→ Assignment
Among the entries below, find each line holding "textbf" and return it.

──────── Provided information ────────

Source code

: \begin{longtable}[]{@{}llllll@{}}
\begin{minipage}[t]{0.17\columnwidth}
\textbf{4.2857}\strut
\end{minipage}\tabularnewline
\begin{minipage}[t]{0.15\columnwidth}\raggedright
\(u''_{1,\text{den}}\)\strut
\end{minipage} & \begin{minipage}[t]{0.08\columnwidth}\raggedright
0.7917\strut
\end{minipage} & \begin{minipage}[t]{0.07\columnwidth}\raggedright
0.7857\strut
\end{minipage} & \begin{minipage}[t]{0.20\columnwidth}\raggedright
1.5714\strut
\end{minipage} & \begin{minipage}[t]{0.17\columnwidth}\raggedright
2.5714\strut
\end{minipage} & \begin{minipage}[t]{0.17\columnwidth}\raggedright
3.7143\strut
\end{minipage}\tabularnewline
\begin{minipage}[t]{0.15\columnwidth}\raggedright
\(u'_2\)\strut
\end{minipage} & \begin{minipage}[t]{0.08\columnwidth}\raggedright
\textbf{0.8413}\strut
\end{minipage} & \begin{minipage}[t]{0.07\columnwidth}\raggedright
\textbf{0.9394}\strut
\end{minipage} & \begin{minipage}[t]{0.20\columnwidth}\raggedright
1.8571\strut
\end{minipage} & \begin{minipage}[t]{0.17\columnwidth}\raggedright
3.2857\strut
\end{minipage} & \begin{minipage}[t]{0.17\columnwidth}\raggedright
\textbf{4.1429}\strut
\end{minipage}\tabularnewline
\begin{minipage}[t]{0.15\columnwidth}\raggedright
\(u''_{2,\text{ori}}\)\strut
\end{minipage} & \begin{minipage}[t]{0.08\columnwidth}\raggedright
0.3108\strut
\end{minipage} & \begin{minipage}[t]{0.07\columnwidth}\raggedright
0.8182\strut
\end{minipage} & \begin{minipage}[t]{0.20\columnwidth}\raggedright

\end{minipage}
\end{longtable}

────────
──────── Provided information ────────

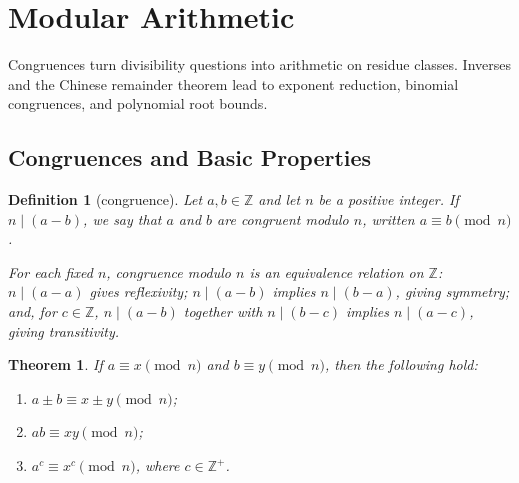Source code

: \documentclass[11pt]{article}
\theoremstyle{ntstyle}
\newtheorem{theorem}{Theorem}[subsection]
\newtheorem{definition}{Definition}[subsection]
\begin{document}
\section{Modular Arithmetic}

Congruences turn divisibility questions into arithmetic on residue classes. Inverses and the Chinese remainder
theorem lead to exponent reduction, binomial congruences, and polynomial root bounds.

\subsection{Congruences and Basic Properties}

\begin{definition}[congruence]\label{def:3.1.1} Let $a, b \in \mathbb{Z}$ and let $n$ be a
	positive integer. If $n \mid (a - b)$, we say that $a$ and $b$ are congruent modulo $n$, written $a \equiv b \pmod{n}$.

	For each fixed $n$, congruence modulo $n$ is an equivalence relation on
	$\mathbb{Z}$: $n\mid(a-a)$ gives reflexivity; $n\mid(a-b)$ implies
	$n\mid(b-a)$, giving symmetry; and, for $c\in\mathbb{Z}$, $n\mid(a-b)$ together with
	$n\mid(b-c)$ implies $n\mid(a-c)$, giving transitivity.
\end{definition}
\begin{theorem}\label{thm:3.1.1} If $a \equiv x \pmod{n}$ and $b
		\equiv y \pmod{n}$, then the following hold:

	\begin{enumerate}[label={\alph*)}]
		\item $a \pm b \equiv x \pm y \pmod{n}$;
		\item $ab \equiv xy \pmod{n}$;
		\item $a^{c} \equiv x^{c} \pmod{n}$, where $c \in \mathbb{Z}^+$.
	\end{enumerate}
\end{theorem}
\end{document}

────────

→ Answer to the problem
\textbf{4.2857}\strut
\textbf{0.8413}\strut
\textbf{0.9394}\strut
\textbf{4.1429}\strut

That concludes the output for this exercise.